:: MATERIAL FOR THIS EXERCISE

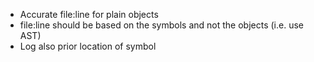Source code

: - Accurate file:line for plain objects
- file:line should be based on the symbols and not the objects (i.e. use AST)
- Log also prior location of symbol
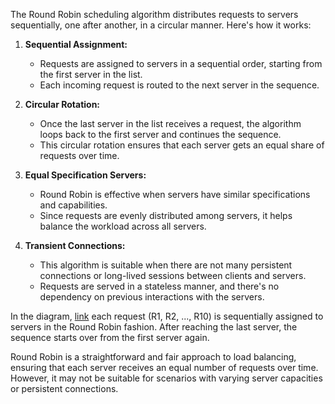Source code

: The Round Robin scheduling algorithm distributes requests to servers sequentially, one after another, in a circular manner. Here's how it works:

1. **Sequential Assignment:**
   - Requests are assigned to servers in a sequential order, starting from the first server in the list.
   - Each incoming request is routed to the next server in the sequence.

2. **Circular Rotation:**
   - Once the last server in the list receives a request, the algorithm loops back to the first server and continues the sequence.
   - This circular rotation ensures that each server gets an equal share of requests over time.

3. **Equal Specification Servers:**
   - Round Robin is effective when servers have similar specifications and capabilities.
   - Since requests are evenly distributed among servers, it helps balance the workload across all servers.

4. **Transient Connections:**
   - This algorithm is suitable when there are not many persistent connections or long-lived sessions between clients and servers.
   - Requests are served in a stateless manner, and there's no dependency on previous interactions with the servers.

In the diagram,
[link](https://static.thegeekstuff.com/wp-content/uploads/2016/01/2-round-robin-load-balancer.png) each request (R1, R2, ..., R10) is sequentially assigned to servers in the Round Robin fashion. After reaching the last server, the sequence starts over from the first server again.

Round Robin is a straightforward and fair approach to load balancing, ensuring that each server receives an equal number of requests over time. However, it may not be suitable for scenarios with varying server capacities or persistent connections.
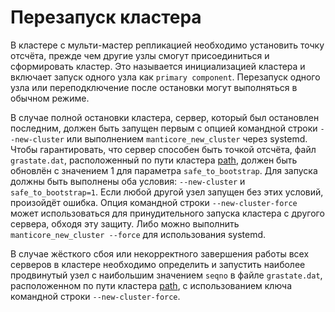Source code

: # Перезапуск кластера

В кластере с мульти-мастер репликацией необходимо установить точку отсчёта, прежде чем другие узлы смогут присоединиться и сформировать кластер. Это называется инициализацией кластера и включает запуск одного узла как `primary component`. Перезапуск одного узла или переподключение после остановки могут выполняться в обычном режиме.

В случае полной остановки кластера, сервер, который был остановлен последним, должен быть запущен первым с опцией командной строки `--new-cluster` или выполнением `manticore_new_cluster` через systemd. Чтобы гарантировать, что сервер способен быть точкой отсчёта, файл `grastate.dat`, расположенный по пути кластера [path](../../Creating_a_cluster/Setting_up_replication/Setting_up_replication.md#Replication-cluster), должен быть обновлён с значением 1 для параметра `safe_to_bootstrap`. Для запуска должны быть выполнены оба условия: `--new-cluster` и `safe_to_bootstrap=1`. Если любой другой узел запущен без этих условий, произойдёт ошибка. Опция командной строки `--new-cluster-force` может использоваться для принудительного запуска кластера с другого сервера, обходя эту защиту. Либо можно выполнить `manticore_new_cluster --force` для использования systemd.

В случае жёсткого сбоя или некорректного завершения работы всех серверов в кластере необходимо определить и запустить наиболее продвинутый узел с наибольшим значением `seqno` в файле `grastate.dat`, расположенном по пути кластера [path](../../Creating_a_cluster/Setting_up_replication/Setting_up_replication.md#Replication-cluster), с использованием ключа командной строки `--new-cluster-force`.

<!-- proofread -->

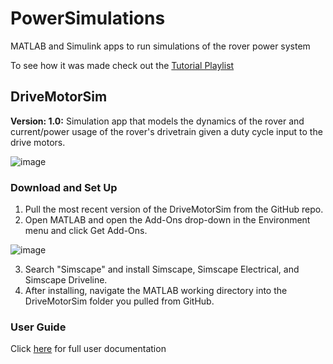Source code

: # PowerSimulations
MATLAB and Simulink apps to run simulations of the rover power system

To see how it was made check out the [Tutorial Playlist](https://www.youtube.com/playlist?list=PLblY6MS7fO5hx63aFU4fDoQwe_UTacCDR)

## DriveMotorSim
**Version: 1.0:**
Simulation app that models the dynamics of the rover and current/power usage of the rover's drivetrain given a duty cycle input to the drive motors.

![image](https://user-images.githubusercontent.com/53319315/109533489-4b283800-7a88-11eb-93f9-ff1f0aa03182.png)


### Download and Set Up
1. Pull the most recent version of the DriveMotorSim from the GitHub repo.
2. Open MATLAB and open the Add-Ons drop-down in the Environment menu and click Get Add-Ons.

![image](https://user-images.githubusercontent.com/53319315/109533508-4f545580-7a88-11eb-8625-8ccba1242820.png)

3. Search "Simscape"  and install Simscape, Simscape Electrical, and Simscape Driveline.
4. After installing, navigate the MATLAB working directory into the DriveMotorSim folder you pulled from GitHub.

### User Guide
Click [here](https://mcmasteru365.sharepoint.com/sites/McMasterMarsRoverTeam/_layouts/15/Doc.aspx?sourcedoc={61595f5a-dd72-4930-adef-92f66e0044dd}&action=edit&wd=target%28Rover%20Power%20Simulations%2FDrive%20Motor%20Sim%2FV_1.0.one%7C5d8bf9ef-d142-45b3-9a49-cebd819057aa%2FUser%20Guide%7C510f9e76-a569-45c8-a840-86eb38d48ed0%2F%29) for full user documentation
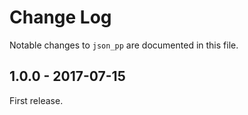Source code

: # Change Log

Notable changes to `json_pp` are documented in this file.

## 1.0.0 - 2017-07-15

First release.

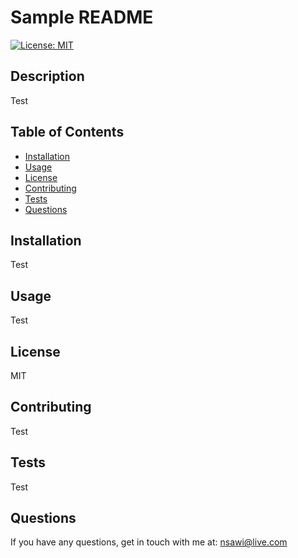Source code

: # Sample README

  [![License: MIT](https://img.shields.io/badge/License-MIT-yellow.svg)](https://opensource.org/licenses/MIT) 

  ## Description
  Test

  ## Table of Contents
  - [Installation](#installation)
  - [Usage](#usage)
  - [License](#license)
  - [Contributing](#contributing)
  - [Tests](#tests)
  - [Questions](#questions)

  ## Installation
  Test

  ## Usage
  Test

  ## License
  MIT

  ## Contributing
  Test

  ## Tests
  Test
    
  ## Questions
  If you have any questions, get in touch with me at: nsawi@live.com
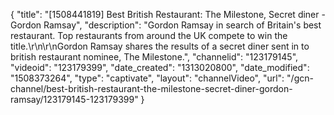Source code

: {
    "title": "[1508441819] Best British Restaurant: The Milestone, Secret diner - Gordon Ramsay",
    "description": "Gordon Ramsay in search of Britain's best restaurant. Top restaurants from around the UK compete to win the title.\r\n\r\nGordon Ramsay shares the results of a secret diner sent in to british restaurant nominee, The Milestone.",
    "channelid": "123179145",
    "videoid": "123179399",
    "date_created": "1313020800",
    "date_modified": "1508373264",
    "type": "captivate",
    "layout": "channelVideo",
    "url": "\/gcn-channel\/best-british-restaurant-the-milestone-secret-diner-gordon-ramsay\/123179145-123179399"
}
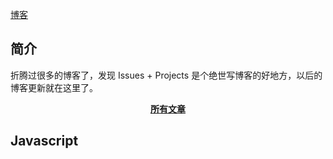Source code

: [博客](http://www.wangxiaotaot.top/)

## 简介
折腾过很多的博客了，发现 Issues + Projects 是个绝世写博客的好地方，以后的博客更新就在这里了。

<p align="center">
<a href="https://github.com/Tommywt/blog/issues"><b>所有文章</b></a>
</p>

## Javascript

::::

Return only the number of lines above that include "objects".

2